Iterative Attack Taxonomy: FGSM → I-FGSM → PGD → MI-FGSM (Momentum) / DI-FGSM (Diversity) / TI-FGSM (Translation-invariant). This work is orthogonal to these strength-enhancing methods and can be combined.
Efficient Attacks: Bandit-based, Boundary, and Square attacks focus on query reduction; One-Pixel/SparseFool focus on perturbation constraints. This work focuses on activation redundancy.

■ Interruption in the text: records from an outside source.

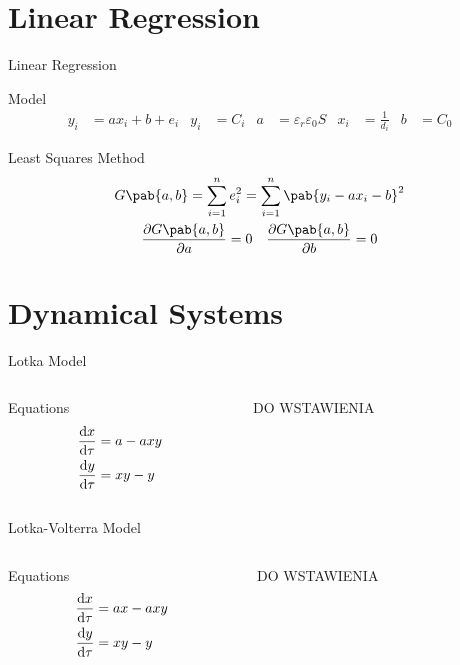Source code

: \documentclass[xcolor]{beamer}
\newcommand{\inv}[1]{\frac{1}{#1}}
\begin{document}
\section{Linear Regression}
\begin{frame}{Linear Regression}
\begin{block}{Model}
\begin{align*}
y_{i} &= a x_{i} + b + e_{i} & y_{i} &= C_{i} & a &= \varepsilon_{r}\varepsilon_{0}S & x_{i} &= \inv{d_{i}} & b &= C_{0}
\end{align*}
\end{block}
\begin{block}{Least Squares Method}
\begin{gather*}
G\pab{a,b} = \sum_{i=1}^{n}e_{i}^{2} = \sum_{i=1}^{n}\pab{y_{i} - a x_{i} - b}^{2} \\
\pdv{G\pab{a,b}}{a} = 0 \quad \pdv{G\pab{a,b}}{b} = 0
\end{gather*}
\end{block}
\end{frame}

\section{Dynamical Systems}
\begin{frame}{Lotka Model}
\begin{columns}
\begin{column}{0.5\textwidth}
\begin{block}{Equations}
\begin{align*}
\odv{x}{\tau} &= a - axy \\
\odv{y}{\tau} &= xy - y
\end{align*}
\end{block}
\end{column}

\begin{column}{0.5\textwidth}
DO WSTAWIENIA
\end{column}
\end{columns}
\end{frame}

\begin{frame}{Lotka-Volterra Model}
\begin{columns}
\begin{column}{0.5\textwidth}
\begin{block}{Equations}
\begin{align*}
\odv{x}{\tau} &= ax - axy \\
\odv{y}{\tau} &= xy - y
\end{align*}
\end{block}
\end{column}

\begin{column}{0.5\textwidth}
DO WSTAWIENIA
\end{column}
\end{columns}
\end{frame}
\end{document}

Insight: High temporal correlation of intermediate states is common in iterative processes (e.g., Diffusion sampling, Autoregressive decoding). The "event-driven skipping + surrogate gradient" paradigm may be transferable to these fields.

Rating¶

Novelty: ⭐⭐⭐⭐ — Reframing acceleration as layer-wise combinatorial optimization via spiking mechanisms is a solid orthogonal perspective.
Experimental Thoroughness: ⭐⭐⭐⭐ — Covers vision and graph tasks, multiple baselines, and both attack/defense scenarios; however, model and data scales are relatively small.
Writing Quality: ⭐⭐⭐⭐ — Clear logical flow from motivation and pilot study to method and implementation.
Value: ⭐⭐⭐⭐ — Directly addresses the pain point of robustness research under limited compute, effectively pushing the Pareto frontier.